_EXERCISE DIRECTIONS_
I'd like the entries reproduced exactly, with all pictures omitted.

(RECORDS FOR THE TASK begins)

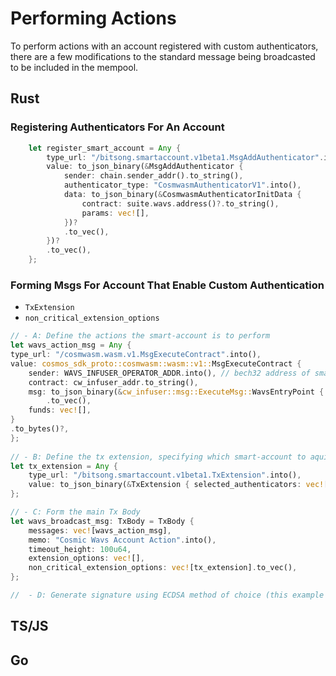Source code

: # Performing Actions
To perform actions with an account registered with custom authenticators, there are a few modifications to the standard message being broadcasted to be included in the mempool. 



## Rust

### Registering Authenticators For An Account 

```rs
    let register_smart_account = Any {
        type_url: "/bitsong.smartaccount.v1beta1.MsgAddAuthenticator".into(),
        value: to_json_binary(&MsgAddAuthenticator {
            sender: chain.sender_addr().to_string(),
            authenticator_type: "CosmwasmAuthenticatorV1".into(),
            data: to_json_binary(&CosmwasmAuthenticatorInitData {
                contract: suite.wavs.address()?.to_string(),
                params: vec![],
            })?
            .to_vec(),
        })?
        .to_vec(),
    };
```

### Forming Msgs For Account That Enable Custom Authentication

- `TxExtension`
- `non_critical_extension_options`

```rs
// - A: Define the actions the smart-account is to perform
let wavs_action_msg = Any {
type_url: "/cosmwasm.wasm.v1.MsgExecuteContract".into(),
value: cosmos_sdk_proto::cosmwasm::wasm::v1::MsgExecuteContract {
    sender: WAVS_INFUSER_OPERATOR_ADDR.into(), // bech32 address of smart-account being operated
    contract: cw_infuser_addr.to_string(),
    msg: to_json_binary(&cw_infuser::msg::ExecuteMsg::WavsEntryPoint { infusions })?
        .to_vec(),
    funds: vec![],
}
.to_bytes()?,
};
 
// - B: Define the tx extension, specifying which smart-account to aquire
let tx_extension = Any {
    type_url: "/bitsong.smartaccount.v1beta1.TxExtension".into(),
    value: to_json_binary(&TxExtension { selected_authenticators: vec![1] })?.to_vec(),
};

// - C: Form the main Tx Body 
let wavs_broadcast_msg: TxBody = TxBody {
    messages: vec![wavs_action_msg],
    memo: "Cosmic Wavs Account Action".into(),
    timeout_height: 100u64,
    extension_options: vec![],
    non_critical_extension_options: vec![tx_extension].to_vec(),
};

//  - D: Generate signature using ECDSA method of choice (this example makes use of BLS12-381)

```

## TS/JS
## Go

<!-- Todo: implement go utils libar -->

(RECORDS FOR THE TASK ends)

_ANSWER TO THIS PROBLEM_
Source code

: # Performing Actions
To perform actions with an account registered with custom authenticators, there are a few modifications to the standard message being broadcasted to be included in the mempool. 



## Rust

### Registering Authenticators For An Account 

```rs
    let register_smart_account = Any {
        type_url: "/bitsong.smartaccount.v1beta1.MsgAddAuthenticator".into(),
        value: to_json_binary(&MsgAddAuthenticator {
            sender: chain.sender_addr().to_string(),
            authenticator_type: "CosmwasmAuthenticatorV1".into(),
            data: to_json_binary(&CosmwasmAuthenticatorInitData {
                contract: suite.wavs.address()?.to_string(),
                params: vec![],
            })?
            .to_vec(),
        })?
        .to_vec(),
    };
```

### Forming Msgs For Account That Enable Custom Authentication

- `TxExtension`
- `non_critical_extension_options`

```rs
// - A: Define the actions the smart-account is to perform
let wavs_action_msg = Any {
type_url: "/cosmwasm.wasm.v1.MsgExecuteContract".into(),
value: cosmos_sdk_proto::cosmwasm::wasm::v1::MsgExecuteContract {
    sender: WAVS_INFUSER_OPERATOR_ADDR.into(), // bech32 address of smart-account being operated
    contract: cw_infuser_addr.to_string(),
    msg: to_json_binary(&cw_infuser::msg::ExecuteMsg::WavsEntryPoint { infusions })?
        .to_vec(),
    funds: vec![],
}
.to_bytes()?,
};
 
// - B: Define the tx extension, specifying which smart-account to aquire
let tx_extension = Any {
    type_url: "/bitsong.smartaccount.v1beta1.TxExtension".into(),
    value: to_json_binary(&TxExtension { selected_authenticators: vec![1] })?.to_vec(),
};

// - C: Form the main Tx Body 
let wavs_broadcast_msg: TxBody = TxBody {
    messages: vec![wavs_action_msg],
    memo: "Cosmic Wavs Account Action".into(),
    timeout_height: 100u64,
    extension_options: vec![],
    non_critical_extension_options: vec![tx_extension].to_vec(),
};

//  - D: Generate signature using ECDSA method of choice (this example makes use of BLS12-381)

```

## TS/JS
## Go

<!-- Todo: implement go utils libar -->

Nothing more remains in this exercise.